The $753 billion is actually a 1.6% increase over this year's defense budget, but Inhofe said that doesn't even keep pace with inflation and is well short of the 3 to 5% annual increase called for in the bipartisan 2018 National Defense Strategy. Inhofe, the ranking member of the Senate Armed Services Committee (SASC), said we need to catch up to China and Russia.
"Now, this is something that I’ve talked to all the commanders in the field [about]," Inhofe said, "and of course they can’t go public because they work for the president, but this is something it’s going to be very difficult."
At a SASC hearing earlier this week, the commander in charge of European Command, Gen. Tod Walters, told committee chairman, Sen. Jack Reed, the funding proposed by the president was "adequate."

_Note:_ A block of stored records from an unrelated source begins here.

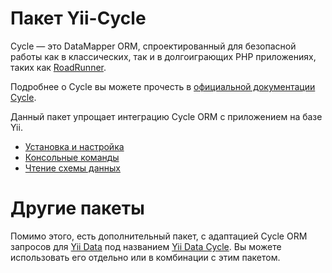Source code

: # Пакет Yii-Cycle

Cycle — это DataMapper ORM, спроектированный для безопасной работы как в классических, так и в долгоиграющих PHP
приложениях, таких как [RoadRunner](https://github.com/roadrunner-server/roadrunner).

Подробнее о Cycle вы можете прочесть в [официальной документации Cycle](https://cycle-orm.dev/docs/readme/2.x).

Данный пакет упрощает интеграцию Cycle ORM с приложением на базе Yii.

- [Установка и настройка](installation.md)
- [Консольные команды](console-commands.md)
- [Чтение схемы данных](reading-schema.md)

# Другие пакеты

Помимо этого, есть дополнительный пакет, с адаптацией Cycle ORM запросов для [Yii Data](https://github.com/yiisoft/data) под названием 
[Yii Data Cycle](https://github.com/yiisoft/data-cycle). Вы можете использовать его отдельно или в комбинации с этим пакетом.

Biden's so-called skinny budget, meanwhile, would increase funding for discretionary domestic programs 16%, drawing criticism from Republicans, who said his priorities are misplaced.
"The president is just a wish list of a lot of Green New Deals," said Rep. Kevin Hern, R-Oklahoma's 1st Congressional District, "[and] a lot of things that are going to destroy fossil fuels."
Securing the nation's energy future requires dollars for research now, said Rep. Frank Lucas, the ranking member of the House Science, Space and Technology Committee. Lucas opposes efforts to quickly end reliance on fossil fuels, but points out that they are a finite resource and will eventually run out.
"That may be 50 years, 100 years, 150 years away," said Lucas, R-Oklahoma's 3rd Congressional District, "but if we don’t make the investments now, we'll never get there."
There's already speculation the two sides are so far apart on a spending plan that, come September, Congress will just pass a continuing resolution, keeping current spending levels in place. But Rep. Tom Cole said that is not in Democrats' interest.
"Because that’s the last Trump budget," said Rep. Cole, R-Oklahoma's 4th Congressional District, "that’s the negotiated budget under Trump, and I think the incentive will be to bargain to avoid that."
That's why both Cole and Inhofe think that, in the end, the defense number will be higher and the domestic spending will be lower.